Problem to work on: There is a line below that contains "For objects with". Please reproduce it and all following lines exactly, through the final one.

Working data:

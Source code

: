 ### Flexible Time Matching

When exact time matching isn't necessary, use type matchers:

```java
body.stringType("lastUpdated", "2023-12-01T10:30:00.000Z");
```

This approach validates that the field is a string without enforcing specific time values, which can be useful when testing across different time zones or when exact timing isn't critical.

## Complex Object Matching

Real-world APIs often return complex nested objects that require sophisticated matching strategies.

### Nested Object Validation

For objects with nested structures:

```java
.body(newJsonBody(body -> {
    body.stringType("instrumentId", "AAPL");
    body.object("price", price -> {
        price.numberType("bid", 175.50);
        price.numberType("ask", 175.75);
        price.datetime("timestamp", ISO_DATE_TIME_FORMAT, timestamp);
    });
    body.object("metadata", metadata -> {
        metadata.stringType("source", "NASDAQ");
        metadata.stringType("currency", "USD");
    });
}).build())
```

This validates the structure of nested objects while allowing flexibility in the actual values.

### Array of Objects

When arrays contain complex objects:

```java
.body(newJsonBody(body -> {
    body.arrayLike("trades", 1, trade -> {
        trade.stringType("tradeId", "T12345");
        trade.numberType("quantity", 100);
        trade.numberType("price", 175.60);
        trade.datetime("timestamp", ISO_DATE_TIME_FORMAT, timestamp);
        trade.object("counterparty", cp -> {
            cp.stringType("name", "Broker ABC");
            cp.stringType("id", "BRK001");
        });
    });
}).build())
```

Your solution:
For objects with nested structures:

```java
.body(newJsonBody(body -> {
    body.stringType("instrumentId", "AAPL");
    body.object("price", price -> {
        price.numberType("bid", 175.50);
        price.numberType("ask", 175.75);
        price.datetime("timestamp", ISO_DATE_TIME_FORMAT, timestamp);
    });
    body.object("metadata", metadata -> {
        metadata.stringType("source", "NASDAQ");
        metadata.stringType("currency", "USD");
    });
}).build())
```

This validates the structure of nested objects while allowing flexibility in the actual values.

### Array of Objects

When arrays contain complex objects:

```java
.body(newJsonBody(body -> {
    body.arrayLike("trades", 1, trade -> {
        trade.stringType("tradeId", "T12345");
        trade.numberType("quantity", 100);
        trade.numberType("price", 175.60);
        trade.datetime("timestamp", ISO_DATE_TIME_FORMAT, timestamp);
        trade.object("counterparty", cp -> {
            cp.stringType("name", "Broker ABC");
            cp.stringType("id", "BRK001");
        });
    });
}).build())
```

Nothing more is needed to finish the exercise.